HB 4545 by Rep. Harold Dutton addresses accelerated learning programs for struggling students. While it includes some positive requirements, such as limiting supplemental instruction to groups of no more than 3 students, it also allows parents to choose their student’s teacher in the area in which the student struggled; without further guidelines and limitations, this could create scheduling and class-size problems for districts and teachers. The bill originally included funding bonuses to districts based on student test performance, which TCTA opposes due to the imposition of even higher stakes on students and teachers related to STAAR testing. This section was removed but there are concerns it could be revived in the Senate.

SB 27 by Sen. Larry Taylor revamps the state’s virtual school network, renaming it the “online learning system statewide course catalog”. There are concerns that aspects of the bill effectively create a virtual voucher program. Though it currently appears to be stalled, TCTA is working on provisions to protect teachers from some of the problems of remote learning, such as prohibiting teachers being required to teach both in-person and virtual students in the same class, in the event that the bill continues moving.

SB 28 by Sen. Paul Bettencourt would limit the ability of the SBOE to reject new charter schools proposed by the commissioner (the SBOE currently has veto authority over new charters). It also limits the ability of municipalities to address concerns about zoning and permitting issues related to charter school locations.

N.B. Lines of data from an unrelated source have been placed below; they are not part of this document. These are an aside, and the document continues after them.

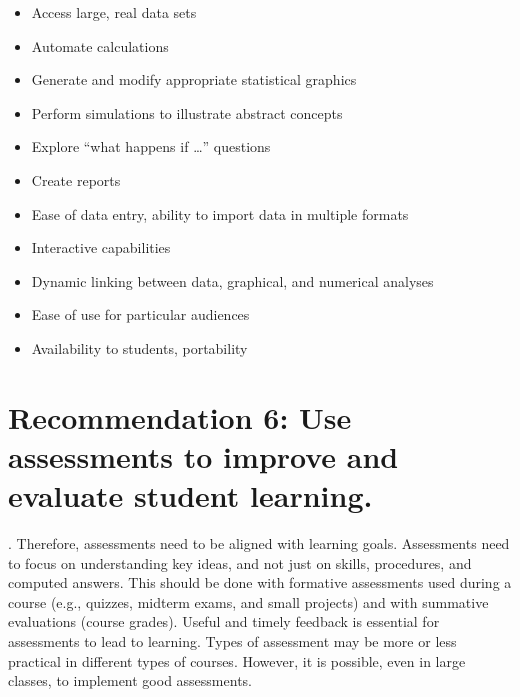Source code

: \documentclass[twoside,openany]{tufte-book}
\begin{document}
 \vspace{.2in}
\noindent{}
\renewcommand\labelitemi{$\checkmark$}

\begin{itemize}[leftmargin=1cm, itemsep=.2em]
\item Access large, real data sets
\item Automate calculations
\item Generate and modify appropriate statistical graphics
\item Perform simulations to illustrate abstract concepts
\item Explore ``what happens if \ldots'' questions
\item Create reports
\end{itemize}

\vspace{.2in}
 
\noindent{}

\renewcommand\labelitemi{$\filledsquare$}

\begin{itemize}[leftmargin=1cm, itemsep=.2em]
\item Ease of data entry, ability to import data in multiple formats
\item Interactive capabilities
\item Dynamic linking between data, graphical, and numerical analyses 
\item Ease of use for particular audiences
\item Availability to students, portability\\
\end{itemize}


\section{\textbf{Recommendation 6: Use assessments to improve and evaluate student learning.}}

. Therefore, assessments need to be aligned with learning goals. Assessments need to focus on understanding key ideas, and not just on skills, procedures, and computed answers. This should be done with formative assessments used during a course (e.g., quizzes, midterm exams, and small projects) and with summative evaluations (course grades). Useful and timely feedback is essential for assessments to lead to learning.  Types of assessment may be more or less practical in different types of courses. However, it is possible, even in large classes, to implement good assessments. \\
\end{document}
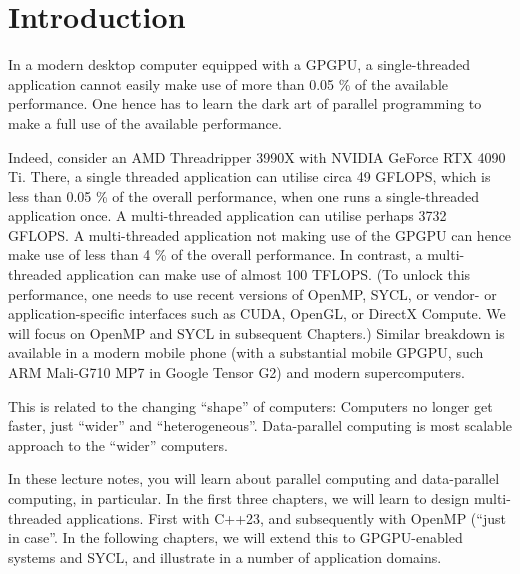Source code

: \chapter{Introduction}

In a modern desktop computer equipped with a GPGPU, a single-threaded application cannot easily make use of more than 0.05 \% of the available performance. One hence has to learn the dark art of parallel programming to make a full use of the available performance.  

Indeed, consider an AMD Threadripper 3990X with NVIDIA GeForce RTX 4090 Ti. There, a single threaded application can utilise circa 49 GFLOPS, which is less than 0.05 \% of the overall performance, when one runs a single-threaded application once.
A multi-threaded application can utilise perhaps 3732 GFLOPS. A multi-threaded application not making use of the GPGPU can hence make use of less than 4 \%  of the overall performance. 
In contrast, a multi-threaded application can make use of almost 100 TFLOPS.
(To unlock this performance, one needs to use recent versions of OpenMP, SYCL, or vendor- or application-specific interfaces such as CUDA, OpenGL, or DirectX Compute. We will focus on OpenMP and SYCL in subsequent Chapters.)
Similar breakdown is available in a modern mobile phone (with a substantial mobile GPGPU, such ARM Mali-G710 MP7 in Google Tensor G2) and modern supercomputers.

This is related to the changing ``shape'' of computers: Computers no longer get faster, just ``wider'' and ``heterogeneous''. Data-parallel computing is most scalable approach to the ``wider'' computers.
  
In these lecture notes, you will learn about parallel computing and data-parallel computing, in particular. 
In the first three chapters, we will learn to design multi-threaded applications. First with C++23, and subsequently with OpenMP (``just in case''. In the following chapters, we will extend this to GPGPU-enabled systems and SYCL, and illustrate in a number of application domains.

SB 321 by Sen. Joan Huffman relates to the state employee retirement system, not to TRS, but it could impact some school employees, and it has general policy ramifications as well. The bill restructures the state employee pension system to be a “cash balance” plan (a hybrid of the current defined benefit program and a defined contribution program similar to a 401k) for new hires. This is a huge change in the benefit structure for state employees and one that teachers should monitor closely. Also, school employees who have credit in ERS will need to be aware of any possible impact of the change on their ability to use that credit at retirement.